You know, there are just those days.
When you are under so much emotional stress that, in between 3 rounds of toddler breakfast and the debate over the 2-year-old’s choice in socks, you just feel so forgotten. Like you’re just holding back the tears. And any minute, you feel like you could break.
That’s the state I was in when I showed up to my friend’s house last week.
And just plain sad.
“Hey! How are things going?” was all it took.
I didn’t look at her. I couldn’t. I kept my lips shut, but no matter how hard I fought, that bottom lip started quivering. I knew as soon as I started talking, I’d leave a trail of tears on her hardwood floors, which were rapidly becoming cluttered with the toys my 2 sons, and hers, were ripping out of every corner.
“Not good,” I choked out, through sniffles. Sobs. Heaves.
The truth is, at the end of every pregnancy, I find myself in a bad mental space. Maybe it’s because I’m huge. (And in this pregnancy, I’m the biggest I’ve ever been. Up 31 pounds at 28 weeks.) Maybe it’s because I’m exhausted. Maybe it’s because the hubby and I have been arguing.
Maybe it’s because, on this day, I’d just taken both boys to the dentist, where I’d learned our oldest has 3 cavities. And I felt like that was my mama fail. Or maybe it was because, in the parking lot, I’d pulled something in my back as I bent down and hoisted our 2-year-old into his car seat, and now it was painful to sit up straight. (I’m better now though; thanks for your tips via Instagram!) Or, maybe it was because I had a nasty head cold, and for some reason, it was making everything in my little world seem foggy, bleak and hopeless.

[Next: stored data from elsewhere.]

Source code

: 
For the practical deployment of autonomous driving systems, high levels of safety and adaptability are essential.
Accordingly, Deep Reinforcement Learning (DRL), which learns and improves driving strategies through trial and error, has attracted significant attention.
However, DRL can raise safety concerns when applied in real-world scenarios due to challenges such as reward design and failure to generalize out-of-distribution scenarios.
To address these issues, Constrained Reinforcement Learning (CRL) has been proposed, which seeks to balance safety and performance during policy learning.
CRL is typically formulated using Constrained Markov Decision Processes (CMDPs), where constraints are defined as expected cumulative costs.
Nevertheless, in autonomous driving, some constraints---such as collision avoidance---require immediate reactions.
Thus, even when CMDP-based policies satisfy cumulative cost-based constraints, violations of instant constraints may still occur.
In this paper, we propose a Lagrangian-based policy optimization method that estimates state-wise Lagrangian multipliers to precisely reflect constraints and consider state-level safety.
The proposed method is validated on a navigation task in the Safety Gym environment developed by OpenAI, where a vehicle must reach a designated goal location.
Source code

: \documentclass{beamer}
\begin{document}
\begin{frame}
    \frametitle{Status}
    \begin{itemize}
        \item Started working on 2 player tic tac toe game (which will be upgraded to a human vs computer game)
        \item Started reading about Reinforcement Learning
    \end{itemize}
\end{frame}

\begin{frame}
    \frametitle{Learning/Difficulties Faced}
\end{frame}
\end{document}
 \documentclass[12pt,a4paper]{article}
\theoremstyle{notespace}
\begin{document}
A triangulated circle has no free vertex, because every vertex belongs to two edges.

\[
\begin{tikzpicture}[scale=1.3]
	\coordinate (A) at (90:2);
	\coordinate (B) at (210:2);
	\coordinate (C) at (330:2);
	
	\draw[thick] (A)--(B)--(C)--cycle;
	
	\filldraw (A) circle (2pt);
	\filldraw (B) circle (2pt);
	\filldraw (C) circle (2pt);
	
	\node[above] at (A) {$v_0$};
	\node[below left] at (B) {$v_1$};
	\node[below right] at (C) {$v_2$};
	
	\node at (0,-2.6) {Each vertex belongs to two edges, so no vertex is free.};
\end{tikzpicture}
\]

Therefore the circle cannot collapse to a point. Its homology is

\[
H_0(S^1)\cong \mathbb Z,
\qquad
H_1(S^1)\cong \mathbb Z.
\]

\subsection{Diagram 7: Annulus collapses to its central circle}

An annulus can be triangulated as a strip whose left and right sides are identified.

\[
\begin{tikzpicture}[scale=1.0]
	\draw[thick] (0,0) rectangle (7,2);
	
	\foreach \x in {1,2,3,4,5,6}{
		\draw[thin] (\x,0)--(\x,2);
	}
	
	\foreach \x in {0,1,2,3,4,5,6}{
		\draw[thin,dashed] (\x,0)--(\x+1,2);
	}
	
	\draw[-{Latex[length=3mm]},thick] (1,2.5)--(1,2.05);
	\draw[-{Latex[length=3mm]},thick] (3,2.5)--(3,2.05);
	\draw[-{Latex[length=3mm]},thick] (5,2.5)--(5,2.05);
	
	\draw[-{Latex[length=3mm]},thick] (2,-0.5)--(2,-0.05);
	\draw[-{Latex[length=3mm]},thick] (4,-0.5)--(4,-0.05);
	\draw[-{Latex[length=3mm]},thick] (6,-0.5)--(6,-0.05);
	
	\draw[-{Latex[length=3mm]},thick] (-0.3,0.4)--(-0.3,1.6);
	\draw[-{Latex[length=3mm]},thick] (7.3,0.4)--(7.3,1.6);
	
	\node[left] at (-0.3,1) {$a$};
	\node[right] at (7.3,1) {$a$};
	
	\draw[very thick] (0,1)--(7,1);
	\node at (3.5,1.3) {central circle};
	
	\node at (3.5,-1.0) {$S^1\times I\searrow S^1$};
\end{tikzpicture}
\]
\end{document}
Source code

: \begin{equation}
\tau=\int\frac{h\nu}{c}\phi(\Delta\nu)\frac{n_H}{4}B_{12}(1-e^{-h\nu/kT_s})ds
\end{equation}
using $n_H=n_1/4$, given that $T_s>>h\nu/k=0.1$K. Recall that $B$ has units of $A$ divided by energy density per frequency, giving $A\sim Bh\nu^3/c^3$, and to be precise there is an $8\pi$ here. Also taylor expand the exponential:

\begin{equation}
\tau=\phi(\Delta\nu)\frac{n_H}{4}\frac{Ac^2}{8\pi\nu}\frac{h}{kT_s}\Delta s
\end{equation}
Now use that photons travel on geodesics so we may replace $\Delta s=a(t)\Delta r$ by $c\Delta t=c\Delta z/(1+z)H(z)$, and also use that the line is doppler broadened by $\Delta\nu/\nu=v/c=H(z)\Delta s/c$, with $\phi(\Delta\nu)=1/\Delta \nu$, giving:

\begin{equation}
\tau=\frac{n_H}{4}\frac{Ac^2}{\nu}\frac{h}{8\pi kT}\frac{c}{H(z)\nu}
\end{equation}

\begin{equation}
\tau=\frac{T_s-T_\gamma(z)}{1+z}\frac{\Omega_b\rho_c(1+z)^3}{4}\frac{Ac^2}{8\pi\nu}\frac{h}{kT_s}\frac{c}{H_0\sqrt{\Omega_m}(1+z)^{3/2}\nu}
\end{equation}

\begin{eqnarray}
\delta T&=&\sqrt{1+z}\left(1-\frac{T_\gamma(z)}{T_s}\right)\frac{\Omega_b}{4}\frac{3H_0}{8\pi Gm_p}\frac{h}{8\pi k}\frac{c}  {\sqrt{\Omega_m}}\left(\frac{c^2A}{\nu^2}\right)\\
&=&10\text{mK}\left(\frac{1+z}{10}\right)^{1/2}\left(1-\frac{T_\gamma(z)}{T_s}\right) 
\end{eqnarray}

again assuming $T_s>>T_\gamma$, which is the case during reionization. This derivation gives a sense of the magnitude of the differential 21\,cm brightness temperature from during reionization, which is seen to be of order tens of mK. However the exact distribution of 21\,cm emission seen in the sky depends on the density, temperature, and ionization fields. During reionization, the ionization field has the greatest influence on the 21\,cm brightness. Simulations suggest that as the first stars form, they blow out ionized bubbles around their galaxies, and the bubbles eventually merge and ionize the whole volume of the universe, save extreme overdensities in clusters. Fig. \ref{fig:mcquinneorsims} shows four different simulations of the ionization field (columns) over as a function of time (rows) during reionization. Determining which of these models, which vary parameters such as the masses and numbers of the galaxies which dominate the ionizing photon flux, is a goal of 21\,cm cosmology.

I found a chair in the corner and hid my face from the boys, as the tears and sobs flowed out, uncontrolled.
A sloppy stream of I-feel-so-unappreciated, I’m-always-helping-someone and I’m-just-so-tired.
Over the next 10 minutes, I covered my friend in my emotional vomit.
And she just sat there.
She shared some things about her life that made me realize I’m not alone.
That having young children is very stressful. Being home all the time (and not having an outside job) presents stresses and sacrifices that are unique. And, that husbands and kids don’t always get it.
After we talked it out, I felt like a cloud had been lifted from over me. Sure, I still felt tired and taken for granted. But I also realized it wasn’t the end of the world. Other Mamas struggle with this too, and in all reality, we probably all have the same gripes about our husbands. It’s not the end of the world.
“It will get better. Your kids are so young. It’s so hard right now,” she said.
She got up and made me some hot homemade squash soup and roasted vegetables, and then, somehow, my world felt whole again. I knew someone understood me, and while I had shared more than I usually would, I knew it wasn’t going anywhere at all.
At the end of our visit, we looked up and laughed at the mess our boys had made of her living room. It was such a #realmommoment that I asked her to take a picture of me, right in the middle of it, for this series.
A messy house. My eyes, still blood-shot from my river of tears. But kids playing happily and a good friend behind the camera.
This is a real picture of pregnancy. I’m big, I’m uncomfortable, I’m generally not happy.
But I have a great friend, who in that day, decided to pick me up, listen to my problems, feed me lunch and let my kids trash her house before she went to work later that day at her own full-time job.
I can’t do it alone. And I’m so grateful to have friends I can dump on when I need to.